The troubled 27-year-old man didn’t even look at Dozier. But he didn’t give up, instead trying his best to encourage the young man: “I said, ‘Don’t do it. Jesus loves you. He’s here for you.’”
“The only thing I could possibly do was turn to the Lord and pray,” Dozier recalled. “So I got closer to him a little bit, and I reached out my hand, and I said, ‘Lord Jesus, please speak to this guy. Open his eyes right now. Let him see your love.’ I know when times are tough, that’s the only thing to possibly turn to.”
After about 20 minutes went by, according to WAVY-TV, police finally showed up. When they arrived, the troubled man flipped to the other side of the bridge’s railing, facing the water. The man — who claimed he had a gun — kept threatening to shoot both Dozier and the police officer. But that didn’t stop the Good Samaritan, who kept inching closer and closer to the man.
“I lunged for it,” Dozier said. “I went around his arms, and I pinched my elbows in so his arms wouldn’t flail and reach for anything. I stepped up on the railing and I sucked him back and I threw him down on the pavement. From there, police intervened, took the man into custody, and admitted him to a rehabilitation facility, where he stayed for more than a week.

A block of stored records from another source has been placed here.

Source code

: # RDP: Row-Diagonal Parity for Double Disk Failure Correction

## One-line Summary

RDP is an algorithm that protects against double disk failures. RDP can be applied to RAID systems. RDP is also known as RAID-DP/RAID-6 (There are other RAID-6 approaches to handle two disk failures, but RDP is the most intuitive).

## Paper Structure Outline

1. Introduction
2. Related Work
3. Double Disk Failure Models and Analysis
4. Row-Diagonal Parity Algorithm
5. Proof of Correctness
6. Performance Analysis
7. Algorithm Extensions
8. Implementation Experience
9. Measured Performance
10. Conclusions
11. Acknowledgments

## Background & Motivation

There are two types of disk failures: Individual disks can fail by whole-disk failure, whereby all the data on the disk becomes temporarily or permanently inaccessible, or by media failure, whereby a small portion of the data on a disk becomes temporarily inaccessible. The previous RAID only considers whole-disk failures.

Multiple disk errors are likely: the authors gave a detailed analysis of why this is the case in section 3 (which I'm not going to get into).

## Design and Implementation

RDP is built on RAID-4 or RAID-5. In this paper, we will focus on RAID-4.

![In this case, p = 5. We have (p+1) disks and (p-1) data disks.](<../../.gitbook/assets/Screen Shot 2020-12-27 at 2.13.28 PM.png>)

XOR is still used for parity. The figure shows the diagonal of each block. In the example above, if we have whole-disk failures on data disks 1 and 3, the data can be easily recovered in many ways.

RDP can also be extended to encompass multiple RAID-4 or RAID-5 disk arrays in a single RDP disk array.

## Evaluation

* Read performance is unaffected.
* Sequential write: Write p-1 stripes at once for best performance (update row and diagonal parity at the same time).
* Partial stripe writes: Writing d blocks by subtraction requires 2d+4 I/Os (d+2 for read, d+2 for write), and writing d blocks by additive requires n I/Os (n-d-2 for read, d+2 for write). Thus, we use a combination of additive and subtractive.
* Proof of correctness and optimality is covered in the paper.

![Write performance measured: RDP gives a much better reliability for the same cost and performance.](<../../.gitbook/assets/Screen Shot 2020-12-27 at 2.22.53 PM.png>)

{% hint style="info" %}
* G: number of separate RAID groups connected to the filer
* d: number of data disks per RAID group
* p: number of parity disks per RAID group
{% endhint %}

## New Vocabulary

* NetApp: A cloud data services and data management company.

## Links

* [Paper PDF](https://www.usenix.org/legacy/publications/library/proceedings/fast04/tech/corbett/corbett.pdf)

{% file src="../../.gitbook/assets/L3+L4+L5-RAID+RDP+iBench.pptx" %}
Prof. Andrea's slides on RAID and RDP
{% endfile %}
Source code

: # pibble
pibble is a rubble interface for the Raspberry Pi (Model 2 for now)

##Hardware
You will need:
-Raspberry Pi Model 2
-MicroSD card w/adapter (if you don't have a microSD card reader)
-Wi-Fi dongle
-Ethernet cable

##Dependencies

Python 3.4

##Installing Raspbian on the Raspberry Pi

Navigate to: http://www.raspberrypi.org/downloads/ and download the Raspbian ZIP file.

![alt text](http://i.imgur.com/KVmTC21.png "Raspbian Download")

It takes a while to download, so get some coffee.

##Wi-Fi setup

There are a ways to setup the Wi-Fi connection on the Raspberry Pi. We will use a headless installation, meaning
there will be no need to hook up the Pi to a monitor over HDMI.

Dozier’s actions had such a positive impact on the man that he has since started going to church with him on Sundays. He’s also been sober since then. Before being saved that late night in April, Dozier said the man had not been sober for even one day in 10 years. The man is now scheduled to be baptized.
Dozier, a former wrestler, said his own faith was also reinvigorated by the experience. He told Faithwire he had been praying for God to make him “bold” in his faith.
“This happened for a reason. This is not by chance. I can’t not share this,” he said. “Because this is totally God — everything about it. God used me to be able to do this. What are the chances of me being there out of all people?”
“It’s really helped grow my faith because I’m, for the first time, getting hundreds of messages from people saying … they want to change their lives and this story motivated them to do that,” Dozier said. “I just continue seeing so many hearts changed from this story. It’s incredible.”